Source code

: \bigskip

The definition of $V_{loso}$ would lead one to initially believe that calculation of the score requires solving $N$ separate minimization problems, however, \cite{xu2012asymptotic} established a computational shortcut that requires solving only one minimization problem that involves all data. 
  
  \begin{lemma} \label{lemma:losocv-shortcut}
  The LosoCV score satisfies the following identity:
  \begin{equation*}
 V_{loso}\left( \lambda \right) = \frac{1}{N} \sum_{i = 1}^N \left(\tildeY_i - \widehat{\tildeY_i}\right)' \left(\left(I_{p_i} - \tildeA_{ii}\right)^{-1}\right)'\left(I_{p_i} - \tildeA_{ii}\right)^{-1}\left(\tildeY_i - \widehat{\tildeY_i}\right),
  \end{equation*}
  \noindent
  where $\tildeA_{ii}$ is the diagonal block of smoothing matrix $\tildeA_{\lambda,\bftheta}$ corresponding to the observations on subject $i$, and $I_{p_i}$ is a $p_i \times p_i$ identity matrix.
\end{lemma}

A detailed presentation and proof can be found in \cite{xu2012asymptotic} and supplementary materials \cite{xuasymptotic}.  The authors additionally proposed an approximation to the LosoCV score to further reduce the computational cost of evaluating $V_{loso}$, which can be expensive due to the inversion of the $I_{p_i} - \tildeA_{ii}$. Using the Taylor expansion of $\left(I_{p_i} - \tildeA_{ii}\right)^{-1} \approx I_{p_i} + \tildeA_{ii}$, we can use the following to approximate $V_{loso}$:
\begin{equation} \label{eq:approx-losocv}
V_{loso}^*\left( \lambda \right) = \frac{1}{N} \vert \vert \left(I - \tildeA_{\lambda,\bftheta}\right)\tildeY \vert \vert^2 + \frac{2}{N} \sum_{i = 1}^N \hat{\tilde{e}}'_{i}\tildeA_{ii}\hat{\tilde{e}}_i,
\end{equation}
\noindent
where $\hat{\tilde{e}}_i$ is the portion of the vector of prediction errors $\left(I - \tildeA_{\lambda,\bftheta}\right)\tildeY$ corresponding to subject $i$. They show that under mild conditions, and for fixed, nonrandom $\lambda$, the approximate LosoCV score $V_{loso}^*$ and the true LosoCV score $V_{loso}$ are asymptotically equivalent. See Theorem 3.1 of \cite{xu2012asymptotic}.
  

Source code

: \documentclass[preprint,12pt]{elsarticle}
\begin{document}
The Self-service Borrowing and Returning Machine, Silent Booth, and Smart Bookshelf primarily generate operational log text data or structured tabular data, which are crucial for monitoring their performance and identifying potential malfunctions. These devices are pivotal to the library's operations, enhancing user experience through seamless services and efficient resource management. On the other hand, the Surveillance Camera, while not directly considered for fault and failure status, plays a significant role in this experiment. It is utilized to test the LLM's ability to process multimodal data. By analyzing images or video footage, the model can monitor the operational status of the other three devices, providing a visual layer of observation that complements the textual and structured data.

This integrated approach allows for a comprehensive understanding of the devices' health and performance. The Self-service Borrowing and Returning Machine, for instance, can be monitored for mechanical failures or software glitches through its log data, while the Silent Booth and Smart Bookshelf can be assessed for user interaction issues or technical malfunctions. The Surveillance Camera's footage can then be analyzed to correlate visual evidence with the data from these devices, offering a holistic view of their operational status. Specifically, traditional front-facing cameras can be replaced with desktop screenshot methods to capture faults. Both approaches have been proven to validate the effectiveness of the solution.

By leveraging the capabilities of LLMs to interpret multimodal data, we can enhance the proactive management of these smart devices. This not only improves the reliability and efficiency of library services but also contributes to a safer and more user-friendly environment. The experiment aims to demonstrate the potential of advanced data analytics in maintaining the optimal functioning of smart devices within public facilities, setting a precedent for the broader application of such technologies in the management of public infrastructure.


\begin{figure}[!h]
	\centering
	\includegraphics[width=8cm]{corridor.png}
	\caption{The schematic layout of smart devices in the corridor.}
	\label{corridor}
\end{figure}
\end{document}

• • • • •

Search the material above for lines containing the string "corresponding", then pull them out.

  where $\tildeA_{ii}$ is the diagonal block of smoothing matrix $\tildeA_{\lambda,\bftheta}$ corresponding to the observations on subject $i$, and $I_{p_i}$ is a $p_i \times p_i$ identity matrix.
where $\hat{\tilde{e}}_i$ is the portion of the vector of prediction errors $\left(I - \tildeA_{\lambda,\bftheta}\right)\tildeY$ corresponding to subject $i$. They show that under mild conditions, and for fixed, nonrandom $\lambda$, the approximate LosoCV score $V_{loso}^*$ and the true LosoCV score $V_{loso}$ are asymptotically equivalent. See Theorem 3.1 of \cite{xu2012asymptotic}.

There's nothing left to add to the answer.